Unable to Login Django Admin after Update : Giving Error Forbidden (403) CSRF verification failed. Request aborted.

This Issue Can happened suddenly after updating to Newer Version Of Django which looks like below image.

Details

Django Project Foundation team made some changes in security requirements for all Django Version 4.0 and Above.

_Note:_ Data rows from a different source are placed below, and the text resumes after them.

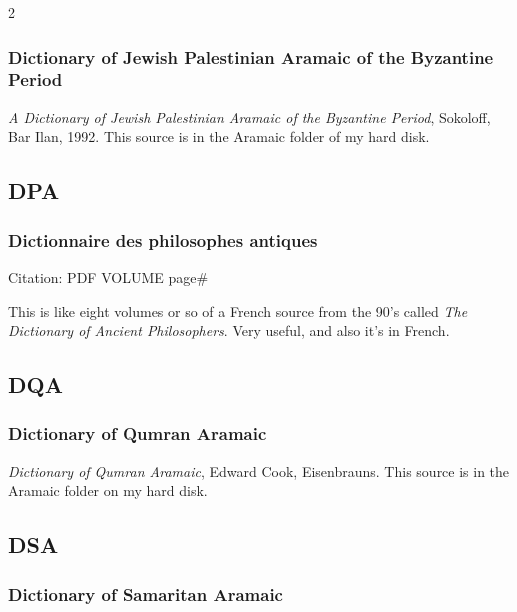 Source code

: \begin{multicols}{2}
		\subsubsection*{Dictionary of Jewish Palestinian Aramaic of the Byzantine Period}
		
			\textit{A Dictionary of Jewish Palestinian Aramaic of the Byzantine Period}, Sokoloff, Bar Ilan, 1992. This source is in the Aramaic folder of my hard disk.
	
	\subsection*{DPA}
	
		\subsubsection*{Dictionnaire des philosophes antiques}
		
			Citation:
				PDF VOLUME page\#
				
			This is like eight volumes or so of a French source from the 90's called \textit{The Dictionary of Ancient Philosophers}. Very useful, and also it's in French.
			
	\subsection*{DQA}
	
		\subsubsection*{Dictionary of Qumran Aramaic}
		
			\textit{Dictionary of Qumran Aramaic}, Edward Cook, Eisenbrauns. This source is in the Aramaic folder on my hard disk.
			
	\subsection*{DSA}
	
		\subsubsection*{Dictionary of Samaritan Aramaic}
		

\end{multicols}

In Which they made mandatory to create an list of urls getting any type of form upload or POST request in project settings named as CSRF_TRUSTED_ORIGINS.

They did not updated the details in latest tutorial documentation but they published the Changes Notes at https://docs.djangoproject.com/en/4.0/releases/4.0/#csrf-trusted-origins-changes-4-0.

First Solution

For localhost or 127.0.0.1.

Goto settings.py of your django project and create a new list of urls at last like given below

CSRF_TRUSTED_ORIGINS = ['http://*', 'https://*']

Enter fullscreen mode

Exit fullscreen mode

if Your running an project in localhost then you should open all urls here * symbol means all urls also there is http:// is mandatory.

Second Solution

This is Also for Localhost and for DEBUG=True.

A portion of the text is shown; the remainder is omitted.